An AI-powered flashcard platform with spaced repetition, adaptive tutoring, and multi-mode quizzes. Built open-source from the ground up.

Visit cardlet.app ↗GitHub ↗

Type

SaaS product · Open source

Year

2026

Stack

Next.js 16 (App Router)TypeScriptSupabase (Postgres + Auth + Storage)OpenRouter / ClaudeTailwind CSS v4SM-2 spaced repetition

The problem

Existing flashcard apps (Quizlet, Anki) treat studying as a static activity — you flip cards on a schedule, rate yourself, move on. There's no intelligence when you're stuck. Anki's algorithm is powerful but opaque and difficult to set up. Quizlet has no real spaced repetition at all.

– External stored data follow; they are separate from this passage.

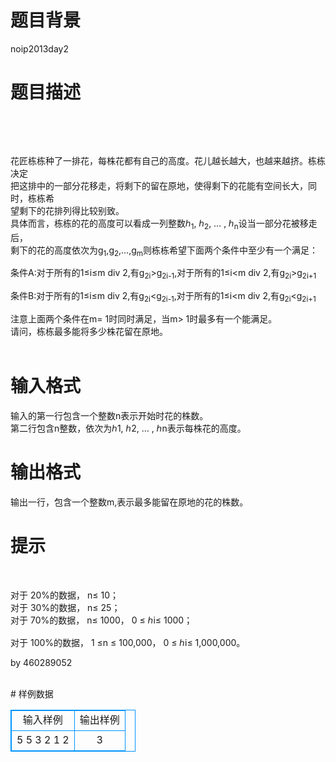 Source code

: # 

 
 # 题目背景 
<p>noip2013day2</p> 

 
 # 题目描述 
<p>&nbsp;</p>

<p>&nbsp;</p>

<p>花匠栋栋种了一排花，每株花都有自己的高度。花儿越长越大，也越来越挤。栋栋决定<br />
把这排中的一部分花移走，将剩下的留在原地，使得剩下的花能有空间长大，同时，栋栋希<br />
望剩下的花排列得比较别致。<br />
具体而言，栋栋的花的高度可以看成一列整数ℎ<sub>1</sub>,&nbsp;ℎ<sub>2</sub>,&nbsp;&hellip;&nbsp;,&nbsp;ℎ<sub>n</sub>设当一部分花被移走后，<br />
剩下的花的高度依次为g<sub>1</sub>,g<sub>2</sub>,&hellip;,g<sub>m</sub>则栋栋希望下面两个条件中至少有一个满足：</p>

<p>条件A:对于所有的1&le;i&le;m&nbsp;div&nbsp;2,有g<sub>2i</sub>&gt;g<sub>2i-1</sub>,对于所有的1&le;i&lt;m&nbsp;div&nbsp;2,有g<sub>2i</sub>&gt;g<sub>2i+1</sub></p>

<p>条件B:对于所有的1&le;i&le;m&nbsp;div&nbsp;2,有g<sub>2i</sub>&lt;g<sub>2i-1</sub>,对于所有的1&le;i&lt;m&nbsp;div&nbsp;2,有g<sub>2i</sub>&lt;g<sub>2i+1</sub></p>

<p>注意上面两个条件在m=&nbsp;1时同时满足，当m&gt;&nbsp;1时最多有一个能满足。<br />
请问，栋栋最多能将多少株花留在原地。<br />
&nbsp;</p> 

 
 # 输入格式 
<p>输入的第一行包含一个整数n表示开始时花的株数。<br />
第二行包含n整数，依次为ℎ1,&nbsp;ℎ2,&nbsp;&hellip;&nbsp;,&nbsp;ℎn表示每株花的高度。</p> 

 
 # 输出格式 
<p>输出一行，包含一个整数m,表示最多能留在原地的花的株数。</p> 

 
 # 提示 
<p>&nbsp;</p>

<p>对于&nbsp;20%的数据，&nbsp;n&le;&nbsp;10；<br />
对于&nbsp;30%的数据，&nbsp;n&le;&nbsp;25；<br />
对于&nbsp;70%的数据，&nbsp;n&le;&nbsp;1000，&nbsp;0&nbsp;&le;&nbsp;ℎi<span style="line-height: 1.6em;">&le;&nbsp;1000</span><span style="line-height: 1.6em;">；</span></p>

<p>对于&nbsp;100%的数据，&nbsp;1&nbsp;&le;n&nbsp;&le;&nbsp;100,000，&nbsp;0&nbsp;&le;&nbsp;ℎi&le;&nbsp;1,000,000。</p>

<p>by&nbsp;460289052<br />
&nbsp;</p> 
# 样例数据
<style>
        table,table tr th, table tr td { border:1px solid #0094ff; }
        table { width: 200px; min-height: 25px; line-height: 25px; text-align: center; border-collapse: collapse;}   
    </style>
<table>
	<tr>
		<td>输入样例</td>
		<td>输出样例</td>
	</tr>
<tr><td>5
5 3 2 1 2</td><td>3</td></tr></table>
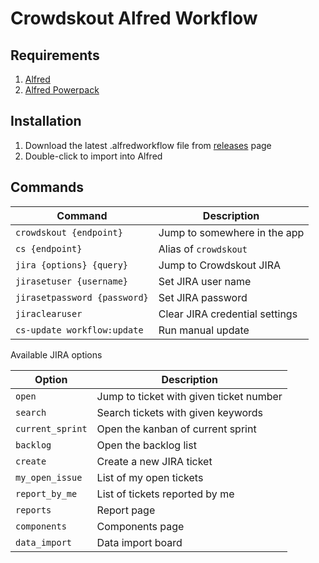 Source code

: Crowdskout Alfred Workflow
=====================

## Requirements
1. [Alfred](http://www.alfredapp.com/#download)
2. [Alfred Powerpack](https://buy.alfredapp.com/)

## Installation
1. Download the latest .alfredworkflow file from [releases](https://github.com/Elite50/Crowdskout-Alfred-Workflow/releases) page
2. Double-click to import into Alfred

## Commands
| Command | Description |
| ------- | ------------|
| `crowdskout {endpoint}` | Jump to somewhere in the app |
| `cs {endpoint}` | Alias of `crowdskout` |
| `jira {options} {query}` | Jump to Crowdskout JIRA |
| `jirasetuser {username}` | Set JIRA user name |
| `jirasetpassword {password}` | Set JIRA password |
| `jiraclearuser` | Clear JIRA credential settings |
| `cs-update workflow:update` | Run manual update |


Available JIRA options

| Option | Description |
| ------- | ------------|
| `open` | Jump to ticket with given ticket number |
| `search` | Search tickets with given keywords |
| `current_sprint` | Open the kanban of current sprint |
| `backlog` | Open the backlog list |
| `create` | Create a new JIRA ticket |
| `my_open_issue` | List of my open tickets |
| `report_by_me` | List of tickets reported by me |
| `reports` | Report page |
| `components` | Components page |
| `data_import` | Data import board |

Students needed a platform that adapts to their performance, explains concepts in context when they struggle, and doesn't require manual configuration to get started.

What was built

Six systems, one product.

Spaced repetition engine

Built the SM-2 algorithm from scratch — cards surface based on each user's confidence history. Three ratings (know / struggling / unknown) map to quality scores that set the next review interval.

AI tutor

When a user marks a card unknown, an AI tutor session opens. Claude streams a contextual explanation scoped to that card. Full responses cost 10 credits; half-performance responses cost 5 — giving users control over depth.

Multiple quiz modes

Study session (flip cards), multiple choice (AI-generated distractors via OpenRouter), written answer (AI graded), and match game. Each mode exercises recall differently.

Admin dashboard

Educators upload PDF or doc course materials. One button fires an AI pipeline that reads the material and generates a 10-card study set. No manual card creation for teachers.

Credits system

A unified localStorage credit pool governs all AI features — tutor, written grading, card generation. Default 100 credits with a +100 bundle. Prevents runaway API costs without blocking access.

Open source

Licensed AGPL-3.0 and published on GitHub. The repo includes a complete .env.example, accurate README, and clean commit history — built to be forkable.

Architecture

Server Components fetch data from Supabase and pass it as props to Client Components. AI calls (tutoring, grading, generation) go through Next.js API routes — never from the browser directly. Streaming responses use the SSE pattern via ReadableStream.

Row-level security in Supabase ensures users can only access their own data. The admin dashboard uses a service-role client that bypasses RLS — gated behind a separate httpOnly cookie auth flow, not Supabase Auth.